(Image source from: www.spineuniverse.com)
Do you suffer from a headache or neck and pain in your back from computer work from time to time? In that case, checking your posture possibly will help, researchers say.
Sitting at a computer with jutting head forward to appear more closely at the screen compresses the neck and can cause exhaustion, headache, deprived attentiveness, increased muscle tension and can even lead to injury to the backbones over time. It can even place a limit on the ability to turn the head, the researchers explained.
"When your posture is tall and erect, the muscles of your back can easily support the weight of your head and neck, as much as 12 pounds," said Erik Peper, associate professor at San Francisco State University. "But when your head juts forward at a 45-degree angle, your neck acts like a fulcrum, like a long lever lifting a heavy object. Now the muscle weight of your head and neck is the equivalent of about 45 pounds. It is not surprising people get stiff necks and shoulder and back pain," Peper added.
The team of researchers, for the study, published in the journal Biofeedback, first asked 87 students to sit upright with their heads correctly aligned on their necks and asked them to turn their heads. After that, the students were asked to scrunch their necks and jut their heads forward. 92 percent stated being able to turn their heads much beyond when not scrunching.
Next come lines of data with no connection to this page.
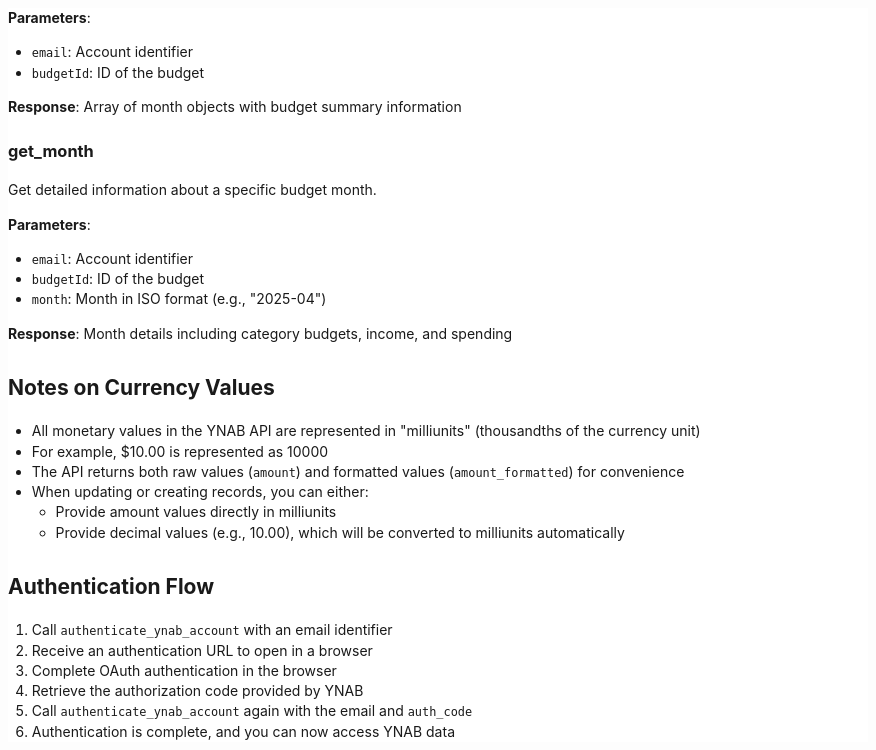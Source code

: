 **Parameters**:
- `email`: Account identifier
- `budgetId`: ID of the budget

**Response**: Array of month objects with budget summary information

### get_month
Get detailed information about a specific budget month.

**Parameters**:
- `email`: Account identifier
- `budgetId`: ID of the budget
- `month`: Month in ISO format (e.g., "2025-04")

**Response**: Month details including category budgets, income, and spending

## Notes on Currency Values

- All monetary values in the YNAB API are represented in "milliunits" (thousandths of the currency unit)
- For example, $10.00 is represented as 10000
- The API returns both raw values (`amount`) and formatted values (`amount_formatted`) for convenience
- When updating or creating records, you can either:
  - Provide amount values directly in milliunits
  - Provide decimal values (e.g., 10.00), which will be converted to milliunits automatically

## Authentication Flow

1. Call `authenticate_ynab_account` with an email identifier
2. Receive an authentication URL to open in a browser
3. Complete OAuth authentication in the browser
4. Retrieve the authorization code provided by YNAB
5. Call `authenticate_ynab_account` again with the email and `auth_code`
6. Authentication is complete, and you can now access YNAB data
In the second test, 125 students scrunched their necks for 30 seconds. Later, 98 percent stated some level of discomfort in their head, neck or eyes. The researchers also checked 12 students with electromyography equipment and found that trapezius muscle tension increased in the scrunched, head forward position.
The researchers suggest to check posture and make certain the head is aligned on top of the neck as if held by an unseen thread from the ceiling. Other solutions comprise increasing the typeface on your computer screen, wearing computer reading eyeglasses or placing your computer on a stand at eye level, all to make the screen easier to read lacking strain.